Un château au bois dormant

Le château au bois dormant...

Autrefois, encore enfant, j'imaginais, en passant sur la route, près de l'étang qui la longeait, de l'autre côté du parc où se dresse le château, une belle dame éperdue cherchant à fuir dans la prairie. L'intrigue de ce premier roman s'ébauchait...Elle s'est égarée depuis dans quelques feuillets abandonnés au cours de mes nombreux changement de domiciles. Mais le château existe toujours.
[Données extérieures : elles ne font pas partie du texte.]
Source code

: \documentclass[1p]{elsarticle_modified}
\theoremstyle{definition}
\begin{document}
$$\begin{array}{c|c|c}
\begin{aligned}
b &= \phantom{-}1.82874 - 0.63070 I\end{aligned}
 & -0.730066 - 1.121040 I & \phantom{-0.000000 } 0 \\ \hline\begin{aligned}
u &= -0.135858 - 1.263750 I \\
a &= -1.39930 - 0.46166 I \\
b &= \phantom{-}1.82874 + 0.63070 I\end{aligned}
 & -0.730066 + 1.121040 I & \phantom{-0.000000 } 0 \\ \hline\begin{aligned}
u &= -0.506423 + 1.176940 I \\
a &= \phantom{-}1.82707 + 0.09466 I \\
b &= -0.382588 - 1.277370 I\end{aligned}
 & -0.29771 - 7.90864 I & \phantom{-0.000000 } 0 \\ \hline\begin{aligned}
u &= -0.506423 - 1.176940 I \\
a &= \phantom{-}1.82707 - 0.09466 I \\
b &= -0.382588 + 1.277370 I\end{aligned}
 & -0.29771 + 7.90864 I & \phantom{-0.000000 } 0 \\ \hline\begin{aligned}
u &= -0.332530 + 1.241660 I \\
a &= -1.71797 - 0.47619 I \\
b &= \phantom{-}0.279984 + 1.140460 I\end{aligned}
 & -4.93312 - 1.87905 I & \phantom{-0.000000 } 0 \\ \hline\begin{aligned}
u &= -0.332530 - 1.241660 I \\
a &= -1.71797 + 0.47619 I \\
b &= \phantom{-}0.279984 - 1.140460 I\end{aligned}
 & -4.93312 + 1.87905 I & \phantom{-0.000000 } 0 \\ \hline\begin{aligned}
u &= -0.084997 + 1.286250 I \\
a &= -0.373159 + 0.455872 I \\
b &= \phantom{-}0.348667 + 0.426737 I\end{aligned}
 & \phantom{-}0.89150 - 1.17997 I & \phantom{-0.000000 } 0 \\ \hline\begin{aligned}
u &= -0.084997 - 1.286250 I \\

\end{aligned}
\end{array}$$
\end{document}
Le voici, sous son armure de branchages, quand novembre a laissé choir la frondaison lumineuse des hêtres de la grande allée. Depuis plusieurs décennies, il est délaissé par ses propriétaires, pour tout dire, à l'abandon. Je le découvre ainsi depuis la chaussée qui mène jusqu'au bourg. Il n'est plus qu'un château au bois dormant. Quelle étincelle, surgie d'une baguette magique de fée le réveillera? Nulle princesse au rouet ne veille sur ses tourelles, ni ogres, ni farfadets ne hantent ses terrasses...Il sommeille.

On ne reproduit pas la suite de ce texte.